- **What you will do**:
Copy exactly the line that contains "## Essential Libraries" plus all remaining lines of the data, and leave out every line before it.
....................
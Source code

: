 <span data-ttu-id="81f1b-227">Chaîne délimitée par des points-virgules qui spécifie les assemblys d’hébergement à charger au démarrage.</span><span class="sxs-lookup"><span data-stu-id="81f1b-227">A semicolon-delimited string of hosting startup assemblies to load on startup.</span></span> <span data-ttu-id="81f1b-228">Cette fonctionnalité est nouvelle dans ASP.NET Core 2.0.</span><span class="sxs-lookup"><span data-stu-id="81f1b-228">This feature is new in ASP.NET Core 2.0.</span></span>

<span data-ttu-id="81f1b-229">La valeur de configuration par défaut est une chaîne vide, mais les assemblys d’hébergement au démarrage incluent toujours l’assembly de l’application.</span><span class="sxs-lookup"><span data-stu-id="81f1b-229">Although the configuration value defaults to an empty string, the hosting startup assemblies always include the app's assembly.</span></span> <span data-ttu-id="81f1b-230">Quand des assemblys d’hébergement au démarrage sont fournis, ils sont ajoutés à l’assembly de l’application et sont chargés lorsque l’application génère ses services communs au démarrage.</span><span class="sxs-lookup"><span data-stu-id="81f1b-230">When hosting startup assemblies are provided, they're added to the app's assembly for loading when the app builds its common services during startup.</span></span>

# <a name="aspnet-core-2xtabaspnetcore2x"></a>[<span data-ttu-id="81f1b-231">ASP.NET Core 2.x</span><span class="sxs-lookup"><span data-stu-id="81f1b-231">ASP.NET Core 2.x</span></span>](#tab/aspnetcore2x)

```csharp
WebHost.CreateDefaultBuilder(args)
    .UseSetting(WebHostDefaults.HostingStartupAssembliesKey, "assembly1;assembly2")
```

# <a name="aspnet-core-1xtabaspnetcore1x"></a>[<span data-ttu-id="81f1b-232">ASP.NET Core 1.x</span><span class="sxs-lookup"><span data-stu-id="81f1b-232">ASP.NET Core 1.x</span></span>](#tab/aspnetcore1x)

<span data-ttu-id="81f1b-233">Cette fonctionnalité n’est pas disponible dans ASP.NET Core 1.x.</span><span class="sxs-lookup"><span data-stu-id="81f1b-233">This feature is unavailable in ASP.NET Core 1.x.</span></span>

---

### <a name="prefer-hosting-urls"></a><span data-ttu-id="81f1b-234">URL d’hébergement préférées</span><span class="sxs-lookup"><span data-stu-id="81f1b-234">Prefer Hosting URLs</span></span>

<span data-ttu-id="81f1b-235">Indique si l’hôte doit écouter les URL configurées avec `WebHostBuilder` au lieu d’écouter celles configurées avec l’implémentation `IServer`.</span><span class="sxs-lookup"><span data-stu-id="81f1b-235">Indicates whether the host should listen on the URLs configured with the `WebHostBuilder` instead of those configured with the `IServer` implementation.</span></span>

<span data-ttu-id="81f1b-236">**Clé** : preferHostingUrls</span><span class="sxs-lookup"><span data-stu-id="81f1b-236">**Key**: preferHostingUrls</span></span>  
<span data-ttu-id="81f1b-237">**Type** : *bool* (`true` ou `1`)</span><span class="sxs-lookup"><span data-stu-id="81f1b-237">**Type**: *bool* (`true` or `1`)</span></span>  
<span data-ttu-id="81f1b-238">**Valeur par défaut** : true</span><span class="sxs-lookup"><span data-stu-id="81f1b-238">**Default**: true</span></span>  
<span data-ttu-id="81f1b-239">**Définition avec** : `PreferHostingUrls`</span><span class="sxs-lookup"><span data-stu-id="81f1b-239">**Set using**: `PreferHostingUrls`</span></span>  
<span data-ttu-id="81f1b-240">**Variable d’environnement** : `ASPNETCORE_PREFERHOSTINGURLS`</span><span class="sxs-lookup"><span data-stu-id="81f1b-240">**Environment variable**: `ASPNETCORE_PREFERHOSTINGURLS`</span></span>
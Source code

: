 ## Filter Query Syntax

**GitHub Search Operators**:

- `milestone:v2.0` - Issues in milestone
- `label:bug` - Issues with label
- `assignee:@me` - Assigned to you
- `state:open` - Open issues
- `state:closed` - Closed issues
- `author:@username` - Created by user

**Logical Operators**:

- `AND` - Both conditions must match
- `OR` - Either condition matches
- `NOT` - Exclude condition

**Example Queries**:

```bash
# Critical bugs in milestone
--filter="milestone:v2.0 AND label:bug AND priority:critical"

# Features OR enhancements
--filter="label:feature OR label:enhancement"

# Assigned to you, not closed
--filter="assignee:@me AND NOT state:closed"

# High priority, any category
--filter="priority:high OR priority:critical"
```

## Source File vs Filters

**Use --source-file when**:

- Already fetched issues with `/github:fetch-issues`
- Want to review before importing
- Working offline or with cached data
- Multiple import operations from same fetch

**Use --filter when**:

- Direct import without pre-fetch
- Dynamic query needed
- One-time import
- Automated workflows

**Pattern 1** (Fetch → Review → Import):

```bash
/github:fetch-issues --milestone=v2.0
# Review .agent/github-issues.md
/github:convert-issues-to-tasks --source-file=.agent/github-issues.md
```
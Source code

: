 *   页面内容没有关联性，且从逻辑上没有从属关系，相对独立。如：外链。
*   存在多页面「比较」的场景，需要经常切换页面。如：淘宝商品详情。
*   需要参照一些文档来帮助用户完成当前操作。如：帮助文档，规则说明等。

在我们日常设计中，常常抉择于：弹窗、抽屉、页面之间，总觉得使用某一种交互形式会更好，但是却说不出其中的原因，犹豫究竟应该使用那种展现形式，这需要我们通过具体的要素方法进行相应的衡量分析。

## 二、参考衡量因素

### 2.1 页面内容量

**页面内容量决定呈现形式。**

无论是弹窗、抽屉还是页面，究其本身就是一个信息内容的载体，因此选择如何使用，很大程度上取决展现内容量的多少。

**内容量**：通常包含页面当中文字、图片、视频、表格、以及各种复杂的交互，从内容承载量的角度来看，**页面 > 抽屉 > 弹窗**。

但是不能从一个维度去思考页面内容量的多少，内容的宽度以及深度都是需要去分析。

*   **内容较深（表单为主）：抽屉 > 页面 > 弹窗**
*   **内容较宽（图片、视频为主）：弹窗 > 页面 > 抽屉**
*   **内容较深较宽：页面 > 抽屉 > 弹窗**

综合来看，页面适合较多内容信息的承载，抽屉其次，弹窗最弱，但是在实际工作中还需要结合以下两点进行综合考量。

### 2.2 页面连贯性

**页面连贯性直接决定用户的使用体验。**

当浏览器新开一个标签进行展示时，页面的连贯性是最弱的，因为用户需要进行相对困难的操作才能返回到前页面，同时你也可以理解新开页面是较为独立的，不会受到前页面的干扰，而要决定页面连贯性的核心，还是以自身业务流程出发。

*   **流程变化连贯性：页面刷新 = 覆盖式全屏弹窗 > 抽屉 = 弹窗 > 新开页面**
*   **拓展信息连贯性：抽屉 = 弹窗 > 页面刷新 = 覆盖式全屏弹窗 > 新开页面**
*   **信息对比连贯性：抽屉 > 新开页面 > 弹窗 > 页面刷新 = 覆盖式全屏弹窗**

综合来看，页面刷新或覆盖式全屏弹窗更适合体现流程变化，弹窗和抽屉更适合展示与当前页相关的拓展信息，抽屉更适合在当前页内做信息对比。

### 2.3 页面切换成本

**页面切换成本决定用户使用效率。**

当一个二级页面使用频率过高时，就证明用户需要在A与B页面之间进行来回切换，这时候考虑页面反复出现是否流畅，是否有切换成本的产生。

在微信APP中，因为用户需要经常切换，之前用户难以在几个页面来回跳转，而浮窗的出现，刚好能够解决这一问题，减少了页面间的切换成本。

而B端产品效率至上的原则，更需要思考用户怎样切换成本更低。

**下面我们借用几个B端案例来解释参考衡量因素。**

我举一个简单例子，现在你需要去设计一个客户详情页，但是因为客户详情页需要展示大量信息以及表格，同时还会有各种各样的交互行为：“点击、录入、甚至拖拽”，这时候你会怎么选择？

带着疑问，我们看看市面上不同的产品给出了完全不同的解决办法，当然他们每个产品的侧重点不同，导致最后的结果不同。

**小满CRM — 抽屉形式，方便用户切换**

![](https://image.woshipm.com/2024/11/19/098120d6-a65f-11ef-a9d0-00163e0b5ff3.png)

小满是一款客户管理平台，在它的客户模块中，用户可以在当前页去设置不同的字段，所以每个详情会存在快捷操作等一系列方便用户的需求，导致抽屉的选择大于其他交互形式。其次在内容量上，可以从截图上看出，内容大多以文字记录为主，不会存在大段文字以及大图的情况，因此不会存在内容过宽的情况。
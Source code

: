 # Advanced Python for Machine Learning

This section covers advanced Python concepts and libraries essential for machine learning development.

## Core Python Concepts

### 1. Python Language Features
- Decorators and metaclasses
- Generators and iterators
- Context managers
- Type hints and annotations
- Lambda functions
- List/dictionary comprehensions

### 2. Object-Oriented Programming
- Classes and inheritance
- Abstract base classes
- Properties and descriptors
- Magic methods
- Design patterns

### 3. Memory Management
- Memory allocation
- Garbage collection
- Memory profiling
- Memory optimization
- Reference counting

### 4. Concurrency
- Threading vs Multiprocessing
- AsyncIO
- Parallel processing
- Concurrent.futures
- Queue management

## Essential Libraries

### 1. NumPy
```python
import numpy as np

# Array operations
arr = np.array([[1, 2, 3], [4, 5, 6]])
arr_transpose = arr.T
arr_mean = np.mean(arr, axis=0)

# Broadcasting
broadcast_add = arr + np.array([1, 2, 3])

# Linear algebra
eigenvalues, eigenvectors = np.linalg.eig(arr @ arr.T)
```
....................
- **Answer space**:
## Essential Libraries

### 1. NumPy
```python
import numpy as np

# Array operations
arr = np.array([[1, 2, 3], [4, 5, 6]])
arr_transpose = arr.T
arr_mean = np.mean(arr, axis=0)

# Broadcasting
broadcast_add = arr + np.array([1, 2, 3])

# Linear algebra
eigenvalues, eigenvectors = np.linalg.eig(arr @ arr.T)
```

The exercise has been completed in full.